By Dr. R. Scott Clark - Posted at Abounding Grace Radio:

David Brooks published an opinion piece in the New York Times on 5 September (2019), in the voice of one of the apparently many angry, bitter, lonely folks who view the world principally through their screen of their phone or computer. He captures the thinking of a sizable lot of people and especially those who are so alienated that they feel the need to hurt as many others as possible to get attention. That cry for attention comes at a very high cost indeed. Yet, rather than dealing with the real issue people focus on guns. Such alienation and violence is not new. In the 1937 William Wyler film, Dead End, Humphrey Bogart rather brilliantly portrayed just such a figure, Baby Face Martin. It is fascinating to watch the other characters around him attempt to connect, to buffer the anger, to mediate, and all to no effect. Martin is a murderer on the run, who returns to the slum where he grew up to find his old girlfriend and to get out of town once for all. Of course, he cannot escape his past or justice but it is striking that film (and before that, a play) assumes the existence of human mediation and even of redemption.

The Failure Of The Experts

Fast-forward to 2019. Eighty-two years later the mediating institutions that might have intervened and even tried to intervene in Baby Face Martin’s life have declined or no longer exist. It is interesting that Marty, as his heartbroken mother and his old girlfriend (now a prostitute) both call him, is portrayed as the product of a broken home. Dad is not in the picture, as they say. Baby Face Martin fits the profile of the modern mass shooter:

First, the vast majority of mass shooters in our study experienced early childhood trauma and exposure to violence at a young age. The nature of their exposure included parental suicide, physical or sexual abuse, neglect, domestic violence, and/or severe bullying. The trauma was often a precursor to mental health concerns, including depression, anxiety, thought disorders or suicidality.

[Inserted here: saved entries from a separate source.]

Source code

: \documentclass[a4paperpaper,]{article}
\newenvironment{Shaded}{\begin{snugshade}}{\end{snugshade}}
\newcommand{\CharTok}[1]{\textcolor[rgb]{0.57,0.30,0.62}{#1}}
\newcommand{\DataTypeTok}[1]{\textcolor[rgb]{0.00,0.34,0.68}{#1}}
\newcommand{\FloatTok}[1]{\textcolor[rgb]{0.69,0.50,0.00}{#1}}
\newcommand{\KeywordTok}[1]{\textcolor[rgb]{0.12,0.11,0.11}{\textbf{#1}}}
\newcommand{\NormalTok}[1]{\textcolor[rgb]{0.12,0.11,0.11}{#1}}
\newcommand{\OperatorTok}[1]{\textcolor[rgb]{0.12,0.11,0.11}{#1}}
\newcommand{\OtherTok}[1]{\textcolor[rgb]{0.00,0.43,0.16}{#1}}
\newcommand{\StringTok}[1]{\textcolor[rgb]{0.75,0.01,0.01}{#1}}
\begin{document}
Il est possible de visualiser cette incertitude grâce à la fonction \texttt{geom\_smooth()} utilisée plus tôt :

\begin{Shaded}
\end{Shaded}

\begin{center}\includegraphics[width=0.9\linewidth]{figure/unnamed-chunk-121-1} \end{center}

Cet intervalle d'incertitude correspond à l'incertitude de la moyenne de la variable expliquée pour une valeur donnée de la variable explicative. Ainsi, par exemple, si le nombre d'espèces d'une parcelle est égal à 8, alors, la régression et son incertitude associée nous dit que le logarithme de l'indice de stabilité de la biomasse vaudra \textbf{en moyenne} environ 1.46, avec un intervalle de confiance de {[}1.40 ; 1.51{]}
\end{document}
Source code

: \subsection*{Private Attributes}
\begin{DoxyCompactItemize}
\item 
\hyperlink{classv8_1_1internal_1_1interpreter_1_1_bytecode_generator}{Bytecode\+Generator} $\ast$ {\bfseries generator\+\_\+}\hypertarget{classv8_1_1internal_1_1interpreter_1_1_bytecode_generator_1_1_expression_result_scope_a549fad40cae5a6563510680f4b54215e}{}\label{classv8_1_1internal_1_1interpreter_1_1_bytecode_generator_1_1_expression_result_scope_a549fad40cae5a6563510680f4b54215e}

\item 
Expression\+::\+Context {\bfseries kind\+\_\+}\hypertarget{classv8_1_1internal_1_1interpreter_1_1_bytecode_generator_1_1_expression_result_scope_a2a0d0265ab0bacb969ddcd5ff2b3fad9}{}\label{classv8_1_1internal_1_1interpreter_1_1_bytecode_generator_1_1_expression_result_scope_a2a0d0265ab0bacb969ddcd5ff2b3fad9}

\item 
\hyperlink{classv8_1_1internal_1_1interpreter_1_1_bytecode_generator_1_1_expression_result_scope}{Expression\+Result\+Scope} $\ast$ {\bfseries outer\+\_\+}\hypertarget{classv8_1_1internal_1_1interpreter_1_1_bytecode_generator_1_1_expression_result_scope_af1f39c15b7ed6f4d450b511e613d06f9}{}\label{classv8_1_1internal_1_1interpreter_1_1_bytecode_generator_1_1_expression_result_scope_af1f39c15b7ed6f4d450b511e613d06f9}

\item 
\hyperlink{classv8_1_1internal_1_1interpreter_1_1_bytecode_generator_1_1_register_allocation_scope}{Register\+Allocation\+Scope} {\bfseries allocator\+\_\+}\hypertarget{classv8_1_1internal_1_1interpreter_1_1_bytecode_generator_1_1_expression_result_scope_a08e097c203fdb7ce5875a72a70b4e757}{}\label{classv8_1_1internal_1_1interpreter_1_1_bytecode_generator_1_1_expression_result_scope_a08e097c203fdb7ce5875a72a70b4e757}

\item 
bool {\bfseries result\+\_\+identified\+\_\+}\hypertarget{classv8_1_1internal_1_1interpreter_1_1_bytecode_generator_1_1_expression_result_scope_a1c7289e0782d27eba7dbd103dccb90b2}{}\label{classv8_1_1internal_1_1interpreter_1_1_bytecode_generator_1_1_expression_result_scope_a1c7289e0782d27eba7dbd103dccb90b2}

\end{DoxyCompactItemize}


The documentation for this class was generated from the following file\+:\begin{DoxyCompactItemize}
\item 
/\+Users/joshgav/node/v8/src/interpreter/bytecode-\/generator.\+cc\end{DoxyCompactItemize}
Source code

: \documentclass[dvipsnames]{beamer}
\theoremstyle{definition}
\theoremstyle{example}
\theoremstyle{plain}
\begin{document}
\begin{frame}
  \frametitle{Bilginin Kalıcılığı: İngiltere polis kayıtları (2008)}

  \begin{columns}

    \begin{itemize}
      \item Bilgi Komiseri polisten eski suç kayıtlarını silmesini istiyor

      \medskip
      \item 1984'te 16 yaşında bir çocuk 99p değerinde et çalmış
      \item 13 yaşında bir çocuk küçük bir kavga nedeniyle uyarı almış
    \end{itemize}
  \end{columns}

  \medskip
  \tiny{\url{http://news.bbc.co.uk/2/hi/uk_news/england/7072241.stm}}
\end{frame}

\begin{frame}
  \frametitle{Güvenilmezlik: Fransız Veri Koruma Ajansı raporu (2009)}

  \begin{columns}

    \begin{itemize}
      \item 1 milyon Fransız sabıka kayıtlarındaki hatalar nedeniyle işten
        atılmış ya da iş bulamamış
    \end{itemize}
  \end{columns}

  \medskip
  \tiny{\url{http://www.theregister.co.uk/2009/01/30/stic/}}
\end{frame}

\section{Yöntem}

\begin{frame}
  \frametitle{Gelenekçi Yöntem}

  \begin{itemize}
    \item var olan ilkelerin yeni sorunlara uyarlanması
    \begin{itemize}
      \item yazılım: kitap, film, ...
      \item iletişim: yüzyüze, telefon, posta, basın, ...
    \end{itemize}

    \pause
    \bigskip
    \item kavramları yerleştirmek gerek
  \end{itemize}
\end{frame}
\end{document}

In Dead End the players and the viewers know that the problem is not poverty—Joel McCrea portrays a character (Dave Connell) who grew up in the same neighborhood as Martin. Connell did not become a criminal. He became an architect but is reduced to odd painting jobs during the Great Depression. His poor childhood did not automatically make him a murderer. In 2019, however, we seem to have become convinced that the problem is not inside us but outside of us. Where the Great Society planners were sure sixty years ago that if only we could win the “War on Poverty,” we could more or less eradicate crime. During and just after one of the greatest economic booms in American history, however, violent crime spiked.

In Dead End, the reluctant hero disarms the bad guy and uses the bad guy’s guy to stop him. Today, however, the cultural elites in D. C., Manhattan, and Sacramento are convicted that the gun, not Martin’s soul, is the problem. Our elites do not really believe in the soul much any more. They believe in techniques and especially in law. The problem is that we have more laws today than we have ever had and the human soul is in no better condition than it was when we had fewer laws.